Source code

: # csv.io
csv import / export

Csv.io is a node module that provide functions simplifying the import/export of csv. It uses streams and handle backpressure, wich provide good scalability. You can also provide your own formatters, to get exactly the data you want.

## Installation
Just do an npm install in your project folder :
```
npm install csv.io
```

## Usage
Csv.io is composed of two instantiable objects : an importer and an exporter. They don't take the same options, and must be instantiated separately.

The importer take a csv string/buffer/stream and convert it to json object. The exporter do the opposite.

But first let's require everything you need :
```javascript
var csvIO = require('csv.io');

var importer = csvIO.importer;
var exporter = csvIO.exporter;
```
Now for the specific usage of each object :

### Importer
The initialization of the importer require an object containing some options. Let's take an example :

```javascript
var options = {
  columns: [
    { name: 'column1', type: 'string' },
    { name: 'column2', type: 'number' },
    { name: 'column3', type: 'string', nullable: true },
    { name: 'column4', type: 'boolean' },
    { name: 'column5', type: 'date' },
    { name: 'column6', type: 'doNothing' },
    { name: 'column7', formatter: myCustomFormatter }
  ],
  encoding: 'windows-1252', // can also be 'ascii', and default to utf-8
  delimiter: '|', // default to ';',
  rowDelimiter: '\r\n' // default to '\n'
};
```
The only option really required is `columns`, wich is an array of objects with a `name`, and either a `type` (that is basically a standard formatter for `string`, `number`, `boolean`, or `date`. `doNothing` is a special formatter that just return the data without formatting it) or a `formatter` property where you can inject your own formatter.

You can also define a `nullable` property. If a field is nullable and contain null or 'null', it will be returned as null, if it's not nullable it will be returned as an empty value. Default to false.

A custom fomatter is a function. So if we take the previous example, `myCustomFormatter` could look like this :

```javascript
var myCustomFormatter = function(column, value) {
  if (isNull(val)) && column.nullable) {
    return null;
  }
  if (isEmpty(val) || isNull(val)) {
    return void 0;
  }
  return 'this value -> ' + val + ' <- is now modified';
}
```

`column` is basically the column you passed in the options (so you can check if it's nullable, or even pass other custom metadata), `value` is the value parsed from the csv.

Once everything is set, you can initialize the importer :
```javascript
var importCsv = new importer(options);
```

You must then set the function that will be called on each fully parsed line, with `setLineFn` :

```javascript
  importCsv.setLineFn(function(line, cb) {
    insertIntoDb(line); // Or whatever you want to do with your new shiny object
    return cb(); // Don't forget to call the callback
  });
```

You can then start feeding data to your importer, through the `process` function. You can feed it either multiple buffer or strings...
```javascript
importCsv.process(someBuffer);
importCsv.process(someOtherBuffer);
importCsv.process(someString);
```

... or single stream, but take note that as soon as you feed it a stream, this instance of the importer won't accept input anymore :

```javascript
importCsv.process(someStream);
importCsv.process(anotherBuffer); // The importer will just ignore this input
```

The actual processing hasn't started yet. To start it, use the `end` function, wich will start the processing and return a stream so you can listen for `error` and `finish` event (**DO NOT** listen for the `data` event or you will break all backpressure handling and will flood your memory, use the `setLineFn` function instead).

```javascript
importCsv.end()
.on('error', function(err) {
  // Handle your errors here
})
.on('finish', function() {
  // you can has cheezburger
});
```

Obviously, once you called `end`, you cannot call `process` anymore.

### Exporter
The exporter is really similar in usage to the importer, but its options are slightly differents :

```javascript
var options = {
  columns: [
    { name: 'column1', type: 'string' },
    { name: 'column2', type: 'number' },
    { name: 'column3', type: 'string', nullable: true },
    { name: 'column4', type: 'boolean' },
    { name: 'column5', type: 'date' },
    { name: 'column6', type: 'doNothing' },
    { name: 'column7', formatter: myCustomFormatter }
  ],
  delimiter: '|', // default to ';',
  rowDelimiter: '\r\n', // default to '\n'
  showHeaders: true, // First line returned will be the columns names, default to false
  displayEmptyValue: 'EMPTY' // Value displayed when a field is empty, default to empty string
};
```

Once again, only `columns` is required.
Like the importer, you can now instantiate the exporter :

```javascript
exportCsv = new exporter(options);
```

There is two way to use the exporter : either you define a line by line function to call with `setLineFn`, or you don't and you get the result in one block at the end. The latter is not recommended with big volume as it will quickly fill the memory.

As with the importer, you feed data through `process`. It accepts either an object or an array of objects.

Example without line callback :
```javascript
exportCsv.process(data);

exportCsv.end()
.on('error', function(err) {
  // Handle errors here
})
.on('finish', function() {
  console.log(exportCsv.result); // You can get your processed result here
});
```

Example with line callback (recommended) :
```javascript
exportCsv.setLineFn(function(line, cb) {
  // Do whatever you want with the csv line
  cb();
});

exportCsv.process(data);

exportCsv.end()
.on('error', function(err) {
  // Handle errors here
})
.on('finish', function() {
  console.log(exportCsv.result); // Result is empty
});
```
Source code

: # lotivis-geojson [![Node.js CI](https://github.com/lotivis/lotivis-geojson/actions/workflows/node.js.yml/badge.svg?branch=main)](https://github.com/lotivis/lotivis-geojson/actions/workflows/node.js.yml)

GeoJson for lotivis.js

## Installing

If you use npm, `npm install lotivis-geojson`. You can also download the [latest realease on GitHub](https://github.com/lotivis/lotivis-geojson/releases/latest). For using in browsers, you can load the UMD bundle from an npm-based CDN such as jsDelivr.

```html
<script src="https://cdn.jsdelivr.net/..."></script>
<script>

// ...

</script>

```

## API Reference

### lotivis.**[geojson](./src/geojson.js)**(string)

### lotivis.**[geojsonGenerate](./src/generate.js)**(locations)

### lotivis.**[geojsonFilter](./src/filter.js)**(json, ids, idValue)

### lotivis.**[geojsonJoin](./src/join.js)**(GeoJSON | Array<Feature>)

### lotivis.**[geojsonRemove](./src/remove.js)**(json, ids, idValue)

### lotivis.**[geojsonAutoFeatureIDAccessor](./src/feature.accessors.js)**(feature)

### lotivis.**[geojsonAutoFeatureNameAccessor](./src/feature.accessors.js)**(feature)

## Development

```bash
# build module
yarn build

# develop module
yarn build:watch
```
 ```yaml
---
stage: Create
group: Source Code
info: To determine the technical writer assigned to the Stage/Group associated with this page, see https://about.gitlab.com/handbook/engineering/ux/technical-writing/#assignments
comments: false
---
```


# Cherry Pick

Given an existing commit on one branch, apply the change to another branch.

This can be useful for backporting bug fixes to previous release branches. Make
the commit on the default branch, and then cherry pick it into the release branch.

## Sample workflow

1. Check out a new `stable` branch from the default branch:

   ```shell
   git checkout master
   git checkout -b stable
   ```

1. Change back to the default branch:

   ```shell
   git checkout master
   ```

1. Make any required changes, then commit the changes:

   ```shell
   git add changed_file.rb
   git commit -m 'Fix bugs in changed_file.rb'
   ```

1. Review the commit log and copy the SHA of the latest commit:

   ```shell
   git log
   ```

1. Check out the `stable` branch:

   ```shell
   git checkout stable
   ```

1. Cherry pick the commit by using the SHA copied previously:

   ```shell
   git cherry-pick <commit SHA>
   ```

--------------------

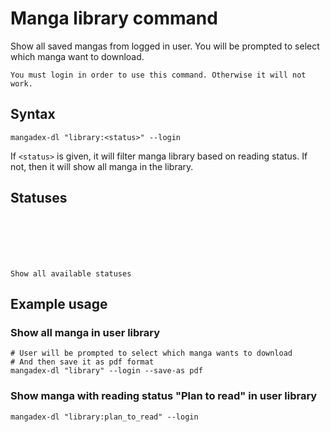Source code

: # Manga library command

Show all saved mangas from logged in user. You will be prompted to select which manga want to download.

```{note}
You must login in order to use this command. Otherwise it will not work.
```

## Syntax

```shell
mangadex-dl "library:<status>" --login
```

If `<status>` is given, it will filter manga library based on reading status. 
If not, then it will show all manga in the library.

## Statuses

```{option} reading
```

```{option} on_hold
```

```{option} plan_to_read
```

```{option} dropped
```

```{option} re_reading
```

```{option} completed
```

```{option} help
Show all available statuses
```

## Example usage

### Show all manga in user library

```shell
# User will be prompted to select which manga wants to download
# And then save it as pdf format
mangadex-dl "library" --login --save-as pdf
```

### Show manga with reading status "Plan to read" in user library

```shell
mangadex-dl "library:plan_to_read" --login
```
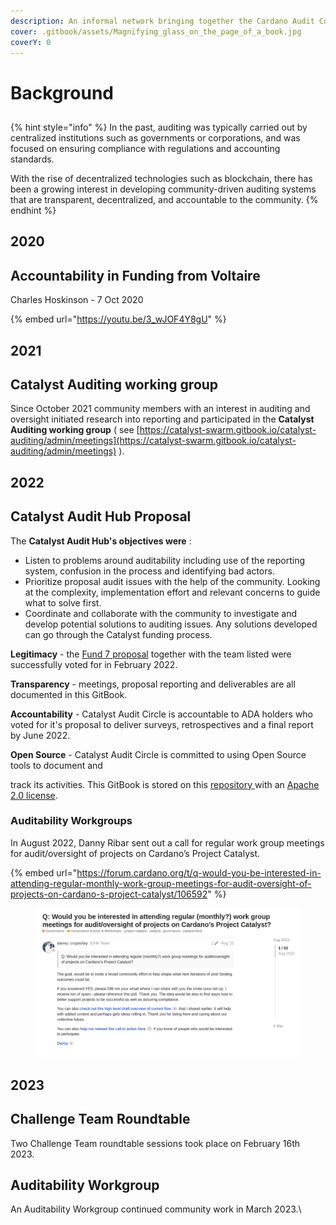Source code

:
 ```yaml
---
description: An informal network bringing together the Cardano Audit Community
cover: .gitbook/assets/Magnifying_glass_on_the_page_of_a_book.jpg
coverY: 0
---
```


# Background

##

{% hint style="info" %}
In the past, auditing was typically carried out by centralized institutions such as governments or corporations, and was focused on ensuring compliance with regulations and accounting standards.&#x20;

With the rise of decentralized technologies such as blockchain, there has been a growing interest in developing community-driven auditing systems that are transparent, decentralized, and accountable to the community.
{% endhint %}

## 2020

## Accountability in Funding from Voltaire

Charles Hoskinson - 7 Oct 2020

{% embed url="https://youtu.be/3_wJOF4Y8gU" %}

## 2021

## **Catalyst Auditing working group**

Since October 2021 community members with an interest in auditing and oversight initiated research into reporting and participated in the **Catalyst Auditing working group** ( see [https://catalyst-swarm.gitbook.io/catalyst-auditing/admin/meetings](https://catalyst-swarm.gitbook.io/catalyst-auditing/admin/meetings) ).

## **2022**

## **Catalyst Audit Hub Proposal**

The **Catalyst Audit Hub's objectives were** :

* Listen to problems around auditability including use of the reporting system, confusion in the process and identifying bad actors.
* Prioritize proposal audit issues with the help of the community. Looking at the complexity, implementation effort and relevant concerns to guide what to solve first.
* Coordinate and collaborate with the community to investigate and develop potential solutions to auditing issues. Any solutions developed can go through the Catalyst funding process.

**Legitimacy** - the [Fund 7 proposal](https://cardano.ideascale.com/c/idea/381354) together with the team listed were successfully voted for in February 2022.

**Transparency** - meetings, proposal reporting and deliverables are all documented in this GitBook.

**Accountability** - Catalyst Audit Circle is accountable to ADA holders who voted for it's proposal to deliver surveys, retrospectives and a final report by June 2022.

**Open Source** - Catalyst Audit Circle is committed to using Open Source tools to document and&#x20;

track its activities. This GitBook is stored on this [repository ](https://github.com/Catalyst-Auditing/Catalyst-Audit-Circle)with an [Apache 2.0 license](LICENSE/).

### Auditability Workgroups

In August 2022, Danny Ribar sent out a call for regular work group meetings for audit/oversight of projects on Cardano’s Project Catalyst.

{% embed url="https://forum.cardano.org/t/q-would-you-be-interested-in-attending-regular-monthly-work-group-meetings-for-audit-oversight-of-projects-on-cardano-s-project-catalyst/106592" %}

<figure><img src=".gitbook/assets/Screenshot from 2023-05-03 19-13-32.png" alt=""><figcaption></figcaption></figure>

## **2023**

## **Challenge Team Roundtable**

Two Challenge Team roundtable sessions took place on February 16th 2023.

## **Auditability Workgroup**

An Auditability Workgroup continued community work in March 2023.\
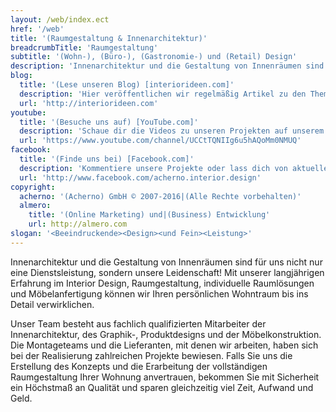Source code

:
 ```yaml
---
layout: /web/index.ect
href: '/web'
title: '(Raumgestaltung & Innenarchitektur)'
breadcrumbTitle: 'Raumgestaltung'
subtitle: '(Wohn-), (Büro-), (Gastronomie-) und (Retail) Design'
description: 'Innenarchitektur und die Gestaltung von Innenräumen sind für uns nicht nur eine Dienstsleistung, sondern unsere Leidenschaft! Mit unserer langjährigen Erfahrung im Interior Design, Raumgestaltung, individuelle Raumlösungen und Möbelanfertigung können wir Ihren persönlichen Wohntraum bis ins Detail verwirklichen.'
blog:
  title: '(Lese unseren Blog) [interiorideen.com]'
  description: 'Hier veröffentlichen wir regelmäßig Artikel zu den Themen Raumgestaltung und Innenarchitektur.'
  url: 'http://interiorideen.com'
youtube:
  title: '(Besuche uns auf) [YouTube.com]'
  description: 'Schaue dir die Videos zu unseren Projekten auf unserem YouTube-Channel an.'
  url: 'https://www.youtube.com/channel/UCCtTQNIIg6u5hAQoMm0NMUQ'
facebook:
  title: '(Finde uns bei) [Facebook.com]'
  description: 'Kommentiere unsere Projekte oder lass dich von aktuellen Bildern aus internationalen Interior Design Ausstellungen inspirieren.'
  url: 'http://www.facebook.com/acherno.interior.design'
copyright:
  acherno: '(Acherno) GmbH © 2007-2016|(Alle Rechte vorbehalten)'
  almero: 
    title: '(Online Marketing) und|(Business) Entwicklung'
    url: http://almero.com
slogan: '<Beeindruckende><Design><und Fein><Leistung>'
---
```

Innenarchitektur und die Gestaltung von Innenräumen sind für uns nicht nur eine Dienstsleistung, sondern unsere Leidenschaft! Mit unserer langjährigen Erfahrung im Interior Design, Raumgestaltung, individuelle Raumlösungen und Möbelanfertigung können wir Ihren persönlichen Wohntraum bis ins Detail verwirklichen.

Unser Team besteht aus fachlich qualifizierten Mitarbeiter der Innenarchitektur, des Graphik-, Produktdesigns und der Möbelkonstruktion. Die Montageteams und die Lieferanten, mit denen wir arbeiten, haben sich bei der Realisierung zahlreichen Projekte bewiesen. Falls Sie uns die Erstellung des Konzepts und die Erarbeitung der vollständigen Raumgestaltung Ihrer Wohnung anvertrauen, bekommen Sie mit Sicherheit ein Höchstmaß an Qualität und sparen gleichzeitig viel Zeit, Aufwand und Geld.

--------------------

> **INSTRUCTIONS TO FOLLOW**
Spot every line in the entries that includes the word "unseren", and copy each one out.

> **TASK RESPONSE**
  title: '(Lese unseren Blog) [interiorideen.com]'
  description: 'Schaue dir die Videos zu unseren Projekten auf unserem YouTube-Channel an.'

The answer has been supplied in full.